CHAPELLE ET ÉGLISES

Torcy a été, à l'origine rattachée à la paroisse de Lognes et pendant longtemps, il n’y eut aucun lieu de culte sur le village. Ni église, ni chapelle.
C’est dans le Pouillé, écrit au 13è siècle, que l’on apprend que Torcy, possède une chapelle, comme lieu de culte. C’est une chapelle de fondation royale, mise sous la protection de Louis IX, le futur Saint Louis. Où est-elle ? Probablement à l’intérieur de la forteresse construite, vers1245, par Thibaud II, Comte de Bar, (c’est à dire sur l’emplacement de la ferme du Couvent et du domaine du Clos actuels). On n’a aucune trace de l’identité du desservant alors nommé par le Roi.

Lorsqu’au 15è siècle, la forteresse est détruite par les Armagnacs (voir Zoom Forteresse et Châteaux), la chapelle échappe manifestement au massacre. Mais cette guerre civile entre Bourguignons et Armagnacs, a tellement diminué la population que les autorités religieuses décident, à nouveau, de rattacher Torcy à Lognes. Cela va durer une trentaine d’année et rien ne nous est parvenu pour savoir si, durant cette période, un culte était encore desservi à la chapelle.

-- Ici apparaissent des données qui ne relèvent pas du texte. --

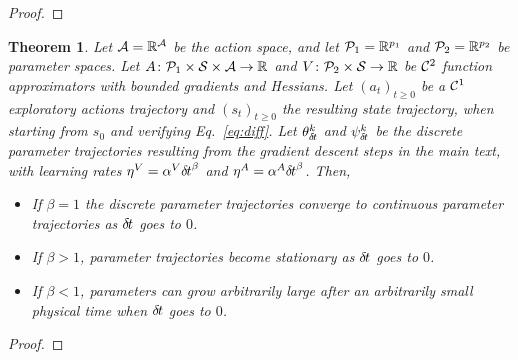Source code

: \documentclass[11pt]{article}
\newtheorem{theorem}{Theorem}
\begin{document}
\begin{proof}
	
\end{proof}
\begin{theorem}
	Let $\cal A = \mathbb{R}^A$ be the action space, and let ${\cal P}_1 = \mathbb{R}^{p_1}$ and ${\cal P}_2 = \mathbb{R}^{p_2}$ be parameter spaces.  Let
	$A\colon {\cal P}_1 \times {\cal S} \times {\cal A} \rightarrow \mathbb{R}$
	and $V\colon {\cal P}_2 \times {\cal S} \rightarrow \mathbb{R}$ be ${\cal
	C}^2$ function approximators with bounded gradients and Hessians. Let
	$(a_t)_{t\geq 0}$ be a ${\cal C}^1$ exploratory actions trajectory and
	$(s_t)_{t\geq 0}$ the resulting state trajectory, when starting from $s_0$ and
	verifying Eq.~\eqref{eq:diff}.  Let $\theta^k_{\delta\hspace{-.1em}t}$ and
	$\psi^k_{\delta\hspace{-.1em}t}$ be the discrete parameter trajectories resulting from
	the gradient descent steps in the main text, with
	learning rates $\eta^V = \alpha^V {\delta\hspace{-.1em}t}^\beta$ and $\eta^A = \alpha^A {\delta\hspace{-.1em}t}^\beta$. Then,
	\begin{itemize}
		\item If $\beta = 1$ the discrete parameter trajectories converge to continuous parameter
			trajectories as ${\delta\hspace{-.1em}t}$ goes to $0$.
		\item If $\beta > 1$, parameter trajectories become
		stationary as
			${\delta\hspace{-.1em}t}$ goes to $0$.
		\item If $\beta < 1$, parameters can grow arbitrarily large after an arbitrarily small physical time when ${\delta\hspace{-.1em}t}$ goes to $0$.
	\end{itemize}
\end{theorem}
\begin{proof}
	
	
\end{proof}
\end{document}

Ce n’est que le 1er mars 1501 que l’on retrouve mention d’un prêtre officiant à Torcy. Encore n’est-il point « curé » mais simple « chapelain » et il se nomme Pierre Bense.
Le 22 janvier 1503, Torcy devient définitivement une paroisse indépendante et le 1er avril 1505, les fidèles torcéens fêtent l'arrivée de Robert Laër, le premier prêtre « officiel » de la nouvelle paroisse.
Ceci étant, le culte a toujours lieu dans la chapelle car il n’y a toujours pas d'église sur le territoire de la commune et cela va durer jusqu’à …

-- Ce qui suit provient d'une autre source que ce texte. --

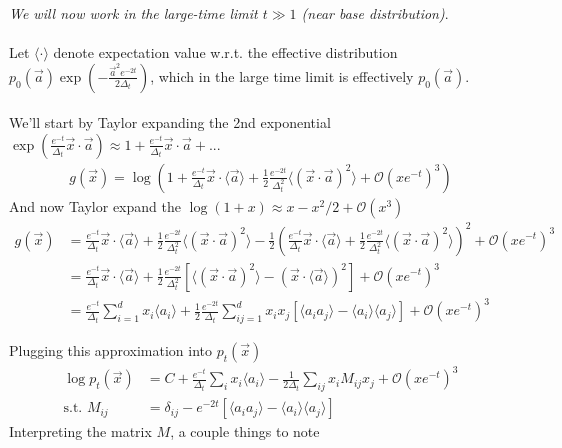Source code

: \documentclass[12pt,fleqn]{article}
\numberwithin{equation}{section} %
\begin{document}
\begin{sidework}
	\emph{We will now work in the large-time limit $t \gg 1$ (near base distribution)}.\\
	\\
	Let $\langle \cdot \rangle$ denote expectation value w.r.t. the effective distribution $p_0(\vec a) \exp(-\frac{\vec a^2 e^{-2t}}{2\Delta_t})$, which in the large time limit is effectively $p_0(\vec a)$. \\
	\\
	We'll start by Taylor expanding the 2nd exponential $\exp(\frac{e^{-t}}{\Delta_t} \vec x \cdot \vec a) \approx 1 + \frac{e^{-t}}{\Delta_t} \vec x\cdot \vec a + ...$
\begin{align}
	g(\vec x) = \log \left (1 + \frac{e^{-t}}{\Delta_t} \vec x \cdot \langle \vec a \rangle  + \frac{1}{2} \frac{e^{-2t}}{\Delta_t^2} \langle (\vec x  \cdot \vec a)^2 \rangle +  \mathcal O(x e^{-t})^3\right)
\end{align}
And now Taylor expand the $\log (1+x) \approx x - x^2/2 + \mathcal O(x^3)$
\begin{align}
	g(\vec x) & = \frac{e^{-t}}{\Delta_t} \vec x \cdot \langle \vec a \rangle  + \frac{1}{2} \frac{e^{-2t}}{\Delta_t^2} \langle (\vec x  \cdot \vec a)^2 \rangle - \frac{1}{2} \left( \frac{e^{-t}}{\Delta_t} \vec x \cdot \langle \vec a \rangle  + \frac{1}{2} \frac{e^{-2t}}{\Delta_t^2} \langle (\vec x  \cdot \vec a)^2 \rangle\right)^2 + \mathcal O(x e^{-t})^3\\
	& = \frac{e^{-t}}{\Delta_t} \vec x \cdot \langle \vec a \rangle  + \frac{1}{2} \frac{e^{-2t}}{\Delta_t^2} \left[\langle (\vec x \cdot \vec a )^2\rangle - (\vec x \cdot \langle \vec a \rangle)^2 \right] + \mathcal O(x e^{-t})^3\\
	& = \frac{e^{-t}}{\Delta_t} \sum_{i=1}^d x_i \langle a_i\rangle + \frac{1}{2} \frac{e^{-2t}}{\Delta_t}  \sum_{ij=1}^d x_i x_j [ \langle a_i a_j\rangle - \langle a_i \rangle \langle a_j\rangle] + \mathcal O(x e^{-t})^3
\end{align}
\end{sidework}
Plugging this approximation into $p_t(\vec x)$
\begin{align}
	\log p_t(\vec x) & = C + \frac{e^{-t}}{\Delta_t} \sum_i x_i \langle a_i\rangle - \frac{1}{2\Delta_t} \sum_{ij} x_i M_{ij} x_j + \mathcal O(x e^{-t})^3\\
	\text{s.t. } M_{ij} & = \delta_{ij}  - e^{-2t} [\langle a_i a_j\rangle - \langle a_i \rangle \langle a_j\rangle]
\end{align}
Interpreting the matrix $M$, a couple things to note
\end{document}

... 1573: La première église de Torcy

Ce bâtiment situé le long de la rue Chèvre, pratiquement en face de l’actuelle ferme du Couvent, se distingue par son orientation « sud/nord » (au contraire des habitudes). Il est composé d'une nef avec deux transepts, l’un à l’orient, l’autre au couchant. Le portail est au midi et « le fond regarde le septentrion ». A l'intérieur, il y a trois autels et des tableaux représentants les douze apôtres.
Le 27 juin 1574, l’église est dédiée, par Henri de Meignen, Evêque de Dié, à Saint Barthélemy (ce dont personne ne sait pourquoi !) et son jour anniversaire fixé au « dimanche après la nativité de Saint Jean ».
En 1618, Geoffroy le Camus, Seigneur de Torcy et Pontcarré, (voir Zoom La terre torcéenne) lui adjoint une tour clocher qui lors de la construction de l'actuelle église, au 19è, sera la source, ainsi que nous le verrons, de polémiques et pétitions.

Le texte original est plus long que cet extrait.